Bu makale ilk kez 13 Ekim tarihinde Avrupa Gazetesi’nde yayımlanmıştır.
Her zamanki gibi, her türlü dalaverenin, ve müdahalenin yaşandığı bir seçime tanık olduk. Adaylardan ikisi seçimlere müdahale edildiğini açıkladı. Bunlardan biri Serdar Denktaş, tarihsel bir kişiliğe sahip Rauf Denktaş’ın oğlu. Diğeri de Mustafa Akıncı, KKTC Cumhurbaşkanı!
TC elçiliği seçim bürosuna dönüştürüldü. Arıklı , TC kökenli KKTC’lilerin oylarının baskı ve talimatlarla kaydırıldığını açıkladı.
YSK yasaklarına rağmen Recep Tayyip Erdoğan, Tatar’ın propagandasının yapıldığı sahte bir Maraş açılışı ve tamir edilen su şebekesi için ikinci kez bir açılış töreni yaptırdı. Yoksul ve sakatlara yardım kılıfı altonda oylar satın alındı. Spor kulüplerine ayakkabı ve eşortmanlar dağıtıldı. Ayrıca el altından, allah bilir, daha ne pazarlıklar yapıldı, ne paralar ve ne dolaplar döndü!
YSK ‘açılış töreni yapılamaz, engel olun’ diye polise talimat veriyor. Ama polis emri ordudan, ordu da TC genelkurmayından aldığı için YSK’yı dinleyen yok!
Cumhurbaşkanı kendisinin ve ailesinin tehdit ve baskılara maruz kaldığını açıkça ilan ediyor, poliste yine tık yok!
Madem YSK’nın elinden karar çıkarmaktan başka bir şey gelmiyor, madem polis birşey yapmıyor, o zaman YSK üyeleri derhal İSTİFA ederek bu rezilliğe bir son vermelidir!
Fakat Akıncı’nın “Türkiye’yi yönetene bağlı ve Türkiye’nin bilgi toplamakla sorumlu bir makamı” tarafından kendisine baskı yapıldığını iddia etmesine rağmen, seçim sonuçları netleştikten sonra yaptığı açıklamada “demokratik ve özgür bir seçim” yaşadığımızı söylediğini işitince kulaklarıma inanamadım! Kıbrıs Türk toplumuna liderlik etme ididiasında olan siyasiler nereye kadar ülkemizin gerçekleri ile yüzleşmekten kaçmaya devam edecekler?
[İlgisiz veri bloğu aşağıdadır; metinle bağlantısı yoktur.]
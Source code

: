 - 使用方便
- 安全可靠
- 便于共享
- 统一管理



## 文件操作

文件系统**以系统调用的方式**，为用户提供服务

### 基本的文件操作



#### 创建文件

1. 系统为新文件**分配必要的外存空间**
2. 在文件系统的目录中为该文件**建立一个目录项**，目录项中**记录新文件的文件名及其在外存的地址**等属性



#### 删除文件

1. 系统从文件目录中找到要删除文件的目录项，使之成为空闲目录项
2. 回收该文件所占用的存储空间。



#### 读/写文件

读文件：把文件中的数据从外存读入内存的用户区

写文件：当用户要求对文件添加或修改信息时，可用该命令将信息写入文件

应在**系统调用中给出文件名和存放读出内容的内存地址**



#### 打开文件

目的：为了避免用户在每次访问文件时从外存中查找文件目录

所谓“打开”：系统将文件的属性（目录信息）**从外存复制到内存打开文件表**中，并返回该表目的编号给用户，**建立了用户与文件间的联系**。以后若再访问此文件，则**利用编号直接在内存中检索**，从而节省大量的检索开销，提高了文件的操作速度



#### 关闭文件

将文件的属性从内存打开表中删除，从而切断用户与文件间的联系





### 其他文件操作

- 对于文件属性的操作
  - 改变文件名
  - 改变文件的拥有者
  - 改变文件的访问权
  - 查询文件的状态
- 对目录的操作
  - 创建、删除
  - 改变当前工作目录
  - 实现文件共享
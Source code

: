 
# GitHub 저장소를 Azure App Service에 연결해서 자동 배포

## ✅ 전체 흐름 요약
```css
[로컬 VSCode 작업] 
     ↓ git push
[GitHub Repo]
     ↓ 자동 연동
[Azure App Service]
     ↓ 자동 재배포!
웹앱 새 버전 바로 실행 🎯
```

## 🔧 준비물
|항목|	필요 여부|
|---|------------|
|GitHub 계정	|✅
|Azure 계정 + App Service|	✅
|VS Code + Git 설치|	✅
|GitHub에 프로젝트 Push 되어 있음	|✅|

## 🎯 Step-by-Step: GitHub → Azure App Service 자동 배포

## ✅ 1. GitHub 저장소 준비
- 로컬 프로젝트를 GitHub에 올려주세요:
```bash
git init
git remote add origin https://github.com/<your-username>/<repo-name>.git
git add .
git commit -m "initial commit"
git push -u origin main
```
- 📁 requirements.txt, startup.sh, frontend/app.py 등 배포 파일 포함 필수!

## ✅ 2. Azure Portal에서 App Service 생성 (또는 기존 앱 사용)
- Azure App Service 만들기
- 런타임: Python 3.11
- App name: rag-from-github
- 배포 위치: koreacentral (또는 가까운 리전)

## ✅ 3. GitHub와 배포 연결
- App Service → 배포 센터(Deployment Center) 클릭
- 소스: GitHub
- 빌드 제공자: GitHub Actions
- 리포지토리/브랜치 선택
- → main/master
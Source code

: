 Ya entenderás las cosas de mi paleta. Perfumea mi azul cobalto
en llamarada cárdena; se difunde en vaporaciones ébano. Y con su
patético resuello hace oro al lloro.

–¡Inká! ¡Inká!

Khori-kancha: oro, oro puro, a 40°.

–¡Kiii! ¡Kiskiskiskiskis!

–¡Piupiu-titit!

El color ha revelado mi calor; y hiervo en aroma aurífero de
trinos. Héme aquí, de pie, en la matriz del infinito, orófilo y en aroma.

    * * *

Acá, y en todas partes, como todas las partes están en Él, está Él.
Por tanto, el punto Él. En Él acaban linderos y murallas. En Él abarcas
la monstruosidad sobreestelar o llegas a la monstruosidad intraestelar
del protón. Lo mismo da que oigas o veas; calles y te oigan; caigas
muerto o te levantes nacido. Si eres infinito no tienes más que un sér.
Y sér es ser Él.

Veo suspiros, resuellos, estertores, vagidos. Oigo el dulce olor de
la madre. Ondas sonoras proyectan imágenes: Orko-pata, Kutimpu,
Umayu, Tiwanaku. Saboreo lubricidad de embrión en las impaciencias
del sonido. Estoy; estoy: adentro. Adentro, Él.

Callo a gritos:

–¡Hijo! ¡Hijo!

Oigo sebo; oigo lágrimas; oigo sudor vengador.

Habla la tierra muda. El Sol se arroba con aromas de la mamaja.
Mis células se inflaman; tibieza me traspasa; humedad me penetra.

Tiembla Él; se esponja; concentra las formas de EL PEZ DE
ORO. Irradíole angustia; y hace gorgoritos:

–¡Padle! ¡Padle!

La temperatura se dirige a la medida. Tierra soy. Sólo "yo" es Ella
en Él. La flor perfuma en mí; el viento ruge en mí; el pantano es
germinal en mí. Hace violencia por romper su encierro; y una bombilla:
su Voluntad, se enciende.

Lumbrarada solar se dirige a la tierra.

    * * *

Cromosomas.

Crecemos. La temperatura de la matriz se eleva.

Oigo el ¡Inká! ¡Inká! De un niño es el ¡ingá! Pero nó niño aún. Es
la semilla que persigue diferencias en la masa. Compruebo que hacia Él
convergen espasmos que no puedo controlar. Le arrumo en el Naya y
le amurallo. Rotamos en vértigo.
Bu nasıl bir dik duruştur?
Türkiye’nin Kıbrıs’taki işgalci duruşuna karşı olmayan, Türkiye’nin Kıbrıs’taki çıkarlarını korumaktan yana olan, Kıbrıs Türkleri için sığınılacak tek limanın Türkiye olduğunu söyleyen Akıncı’nın tehdit ve baskılara maruz kaldığını iddia etmesi önemlidir. İlk defa bir KKTC cumhurbaşkanı açıkça ve resmen böyle bir baskıya maruz kaldığını iddia etmektedir. İlk defa bir KKTC cumhurbaşkanı böyle bir gelişmeden dolayı TC elçisini makamına davet ederek resmi ve yazılı olarak şikayette bulunmaktadır. Yaşananlar karşısında Akıncı’nın Türkiye’ye ilişkin görüşlerini gözden geçirmesi gerekmez mi?
Özgür ve demokratik bir irade ortaya koyabilmemiz, faşist baskı ve tehditlere karşı etkili bir mücadele verebilmemiz, tüm gerçeklerin şeffaf bir şekilde ortaya konmasıyla mümkündür.